▶ ACTIVITY: Return the exact lines from the one containing "Viewing the Data: One" through the final line of the material below, with both ends kept.
AVAILABLE DATA Block Start
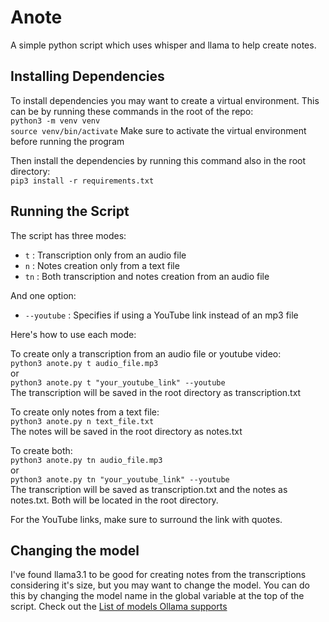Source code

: # Anote

A simple python script which uses whisper and llama to help create notes.

## Installing Dependencies

To install dependencies you may want to create a virtual environment. This can be by running these commands in the root of the repo:  
`python3 -m venv venv`  
`source venv/bin/activate`
Make sure to activate the virtual environment before running the program

Then install the dependencies by running this command also in the root directory:  
`pip3 install -r requirements.txt`

## Running the Script

The script has three modes:

- `t` : Transcription only from an audio file
- `n` : Notes creation only from a text file
- `tn` : Both transcription and notes creation from an audio file

And one option:

- `--youtube` : Specifies if using a YouTube link instead of an mp3 file

Here's how to use each mode:

To create only a transcription from an audio file or youtube video:  
`python3 anote.py t audio_file.mp3`  
or  
`python3 anote.py t "your_youtube_link" --youtube`  
The transcription will be saved in the root directory as transcription.txt

To create only notes from a text file:  
`python3 anote.py n text_file.txt`  
The notes will be saved in the root directory as notes.txt

To create both:  
`python3 anote.py tn audio_file.mp3`  
or  
`python3 anote.py tn "your_youtube_link" --youtube`  
The transcription will be saved as transcription.txt and the notes as notes.txt. Both will be located in the root directory.

For the YouTube links, make sure to surround the link with quotes.

## Changing the model

I've found llama3.1 to be good for creating notes from the transcriptions considering it's size, but you may want to change the model. You can do this by changing the model name in the global variable at the top of the script. Check out the [List of models Ollama supports](https://ollama.com/library)
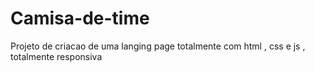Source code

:# Camisa-de-time
Projeto de criacao de uma langing page totalmente com html , css e js , totalmente responsiva 
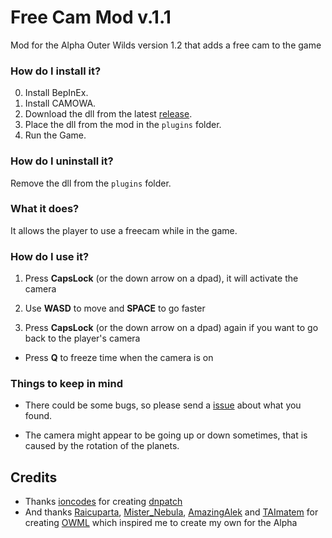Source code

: # Free Cam Mod v.1.1
Mod for the Alpha Outer Wilds version 1.2 that adds a free cam to the game

### How do I install it?

0. Install BepInEx.
1. Install CAMOWA.
2. Download the dll from the latest [release](https://github.com/ShoosGun/FreeCamMod/releases).
3. Place the dll from the mod in the `plugins` folder.
4. Run the Game.

### How do I uninstall it?

Remove the dll from the `plugins` folder.

### What it does?

It allows the player to use a freecam while in the game.

### How do I use it?

1. Press **CapsLock** (or the down arrow on a dpad), it will activate the camera

2. Use **WASD** to move and **SPACE** to go faster

3. Press **CapsLock** (or the down arrow on a dpad) again if you want to go back to the player's camera

* Press **Q** to freeze time when the camera is on


### Things to keep in mind

- There could be some bugs, so please send a [issue](https://github.com/ShoosGun/FreeCamMod/issues/new) about what you found.

- The camera might appear to be going up or down sometimes, that is caused by the rotation of the planets.
  
 ## Credits
  - Thanks [ioncodes](https://github.com/ioncodes) for creating [dnpatch](https://github.com/ioncodes/dnpatch)
  - And thanks [Raicuparta](https://github.com/Raicuparta), [Mister_Nebula](https://github.com/misternebula), [AmazingAlek](https://github.com/amazingalek) and [TAImatem](https://github.com/TAImatem) for creating [OWML](https://github.com/amazingalek/owml) which inspired me to create my own for the Alpha 
  
  
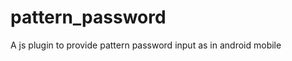 pattern_password
================

A js plugin to provide pattern password input as in android mobile
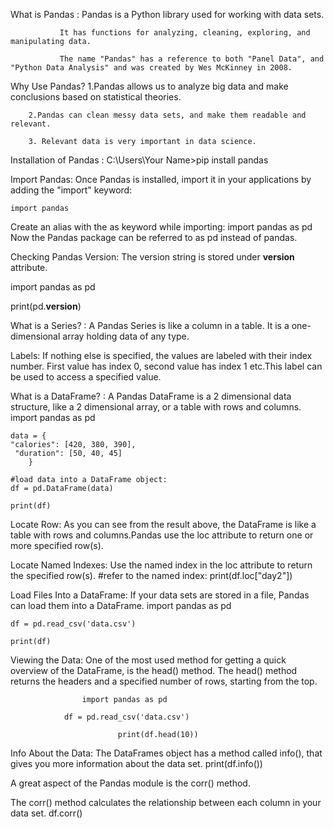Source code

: What is Pandas : Pandas is a Python library used for working with data sets.

	           It has functions for analyzing, cleaning, exploring, and manipulating data.

	           The name "Pandas" has a reference to both "Panel Data", and "Python Data Analysis" and was created by Wes McKinney in 2008.

Why Use Pandas?
		1.Pandas allows us to analyze big data and make conclusions based on statistical theories.

		2.Pandas can clean messy data sets, and make them readable and relevant.

		3. Relevant data is very important in data science.

Installation of Pandas :  C:\Users\Your Name>pip install pandas

Import Pandas:  Once Pandas is installed, import it in your applications by adding the "import" keyword:

	import pandas

Create an alias with the as keyword while importing: import pandas as pd
Now the Pandas package can be referred to as pd instead of pandas.

Checking Pandas Version: The version string is stored under __version__ attribute.

import pandas as pd

print(pd.__version__)

What is a Series? : A Pandas Series is like a column in a table. It is a one-dimensional array holding data of any type.

Labels: If nothing else is specified, the values are labeled with their index number. First value has index 0, second value has index 1 etc.This label can be used to access a specified
 value.

What is a DataFrame? : A Pandas DataFrame is a 2 dimensional data structure, like a 2 dimensional array, or a table with rows and columns.
	import pandas as pd

	data = {
  	"calories": [420, 380, 390],
 	 "duration": [50, 40, 45]
		}

	#load data into a DataFrame object:
	df = pd.DataFrame(data)

	print(df) 

Locate Row:  As you can see from the result above, the DataFrame is like a table with rows and columns.Pandas use the loc attribute to return one or more specified row(s).

Locate Named Indexes: Use the named index in the loc attribute to return the specified row(s).
	#refer to the named index:
	print(df.loc["day2"])

Load Files Into a DataFrame: If your data sets are stored in a file, Pandas can load them into a DataFrame.
	import pandas as pd

	df = pd.read_csv('data.csv')

	print(df) 

Viewing the Data: One of the most used method for getting a quick overview of the DataFrame, is the head() method.
	            The head() method returns the headers and a specified number of rows, starting from the top.

     	            import pandas as pd

	            df = pd.read_csv('data.csv')

                            print(df.head(10))

Info About the Data:  The DataFrames object has a method called info(), that gives you more information about the data set.
		print(df.info())

A great aspect of the Pandas module is the corr() method.

The corr() method calculates the relationship between each column in your data set.
df.corr()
AVAILABLE DATA Block End
▶ TASK RESULT:
Viewing the Data: One of the most used method for getting a quick overview of the DataFrame, is the head() method.
	            The head() method returns the headers and a specified number of rows, starting from the top.

     	            import pandas as pd

	            df = pd.read_csv('data.csv')

                            print(df.head(10))

Info About the Data:  The DataFrames object has a method called info(), that gives you more information about the data set.
		print(df.info())

A great aspect of the Pandas module is the corr() method.

The corr() method calculates the relationship between each column in your data set.
df.corr()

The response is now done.